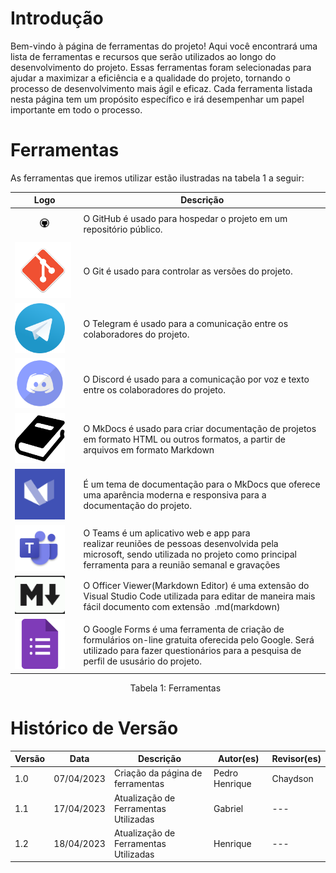 # Introdução

Bem-vindo à página de ferramentas do projeto! Aqui você encontrará uma lista de ferramentas e recursos que serão utilizados ao longo do desenvolvimento do projeto. Essas ferramentas foram selecionadas para ajudar a maximizar a eficiência e a qualidade do projeto, tornando o processo de desenvolvimento mais ágil e eficaz. Cada ferramenta listada nesta página tem um propósito específico e irá desempenhar um papel importante em todo o processo.

# Ferramentas

As ferramentas que iremos utilizar estão ilustradas na tabela 1 a seguir:

| Logo                                                          | Descrição                                                                                                                                                                                     |
| ------------------------------------------------------------- | ----------------------------------------------------------------------------------------------------------------------------------------------------------------------------------------------- |
| <figure><img src="../../images/github.png" width="80px"/></figure>         | O GitHub é usado para hospedar o projeto em um repositório público.                                                                                                                          |
| <img src="../../images/git.png" width="90px"/>            | O Git é usado para controlar as versões do projeto.                                                                                                                                           |
| <img src="../../images/telegram.png" width="80px"/>       | O Telegram é usado para a comunicação entre os colaboradores do projeto.                                                                                                                     |
| <img src="../../images/discord.png" width="80px"/>        | O Discord é usado para a comunicação por voz e texto entre os colaboradores do projeto.                                                                                                      |
| <img src="../../images/mkdocs.png" width="80px"/>         | O MkDocs é usado para criar documentação de projetos em formato HTML ou outros formatos, a partir de arquivos em formato Markdown                                                            |
| <img src="../../images/mkdocsMaterial.png" width="80px"/> | É um tema de documentação para o MkDocs que oferece uma aparência moderna e responsiva para a documentação do projeto.                                                                    |
|<img src="../../images/teams.png" width="80px" />                                                               | O Teams é um aplicativo web e app para realizar reuniões de pessoas desenvolvida pela microsoft, sendo utilizada no projeto como principal ferramenta para a reunião semanal e gravações |
|<img src="../../images/officerViewer.png" width="80px"/>                                                               | O Officer Viewer(Markdown Editor) é uma extensão do Visual Studio Code utilizada para editar de maneira mais fácil documento com extensão  .md(markdown)                                  |
|<img src="../../images/googleForms.png" width="80px"/>                                                               | O Google Forms é uma ferramenta de criação de formulários on-line gratuita oferecida pelo Google. Será utilizado para fazer questionários para a pesquisa de perfil de ususário do projeto.                                  |

<p style="margin-left: 38%;">Tabela 1: Ferramentas</p>

# Histórico de Versão

| Versão | Data       | Descrição                             | Autor(es)      | Revisor(es) |
| ------- | ---------- | --------------------------------------- | -------------- | ----------- |
| 1.0     | 07/04/2023 | Criação da página de ferramentas     | Pedro Henrique | Chaydson    |
| 1.1     | 17/04/2023 | Atualização de Ferramentas Utilizadas | Gabriel        | ---         |
| 1.2     | 18/04/2023 | Atualização de Ferramentas Utilizadas | Henrique        | ---         |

+++

* **WHAT YOU SHOULD DO**:
Report every line containing the word "Descrição" from the listing above.

* **EXERCISE SOLUTION**:
| Logo                                                          | Descrição                                                                                                                                                                                     |
| Versão | Data       | Descrição                             | Autor(es)      | Revisor(es) |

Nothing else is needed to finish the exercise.